Smoke and mirrors in Kibra poll and future of Handshake

What you need to know:

  • Why Uhuru risked all that turmoil remains to be explained. He could simply have refused to meet Mariga and pose as being above the fray.

  • Ominously for Uhuru’s loyalists, the uncertain situation at Jubilee headquarters remains as it is even as party elections are due in March next year.

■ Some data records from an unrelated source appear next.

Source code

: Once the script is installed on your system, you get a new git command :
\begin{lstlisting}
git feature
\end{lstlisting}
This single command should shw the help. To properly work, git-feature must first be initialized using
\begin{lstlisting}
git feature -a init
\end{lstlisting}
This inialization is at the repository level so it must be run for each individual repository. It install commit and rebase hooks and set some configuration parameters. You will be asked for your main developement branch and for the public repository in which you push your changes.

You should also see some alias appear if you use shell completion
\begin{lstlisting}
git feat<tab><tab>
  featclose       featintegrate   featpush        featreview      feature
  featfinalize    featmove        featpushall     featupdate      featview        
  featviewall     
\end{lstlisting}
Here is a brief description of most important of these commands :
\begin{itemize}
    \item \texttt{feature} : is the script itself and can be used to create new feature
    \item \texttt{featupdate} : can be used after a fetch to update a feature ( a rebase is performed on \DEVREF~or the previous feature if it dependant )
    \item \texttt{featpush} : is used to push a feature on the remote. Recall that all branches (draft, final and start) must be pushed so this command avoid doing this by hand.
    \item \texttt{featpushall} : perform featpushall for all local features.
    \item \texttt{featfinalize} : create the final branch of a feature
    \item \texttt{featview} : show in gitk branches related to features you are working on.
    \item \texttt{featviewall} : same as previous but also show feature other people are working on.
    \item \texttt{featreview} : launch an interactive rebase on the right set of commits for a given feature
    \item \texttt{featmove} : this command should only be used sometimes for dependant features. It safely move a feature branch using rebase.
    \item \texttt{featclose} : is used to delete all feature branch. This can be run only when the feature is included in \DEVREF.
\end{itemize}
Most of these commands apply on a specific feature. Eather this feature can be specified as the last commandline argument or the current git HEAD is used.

Smoke and mirrors? Make-believe? Window dressing? These expressions are roughly synonymous. Their meaning? When what you think you are seeing turns out to be an illusion. Or is intended to create subtle confusion and deception.

ECSTATIC REACTIONS

Here is President Uhuru Kenyatta granting a photo-opportunity to McDonald Mariga on the steps of State House while putting a Jubilee cap on the footballer and effectively endorsing him as the party’s candidate for the Kibra by-election. The photo-op generates ecstatic reactions from Tanga Tanga’s online brigades.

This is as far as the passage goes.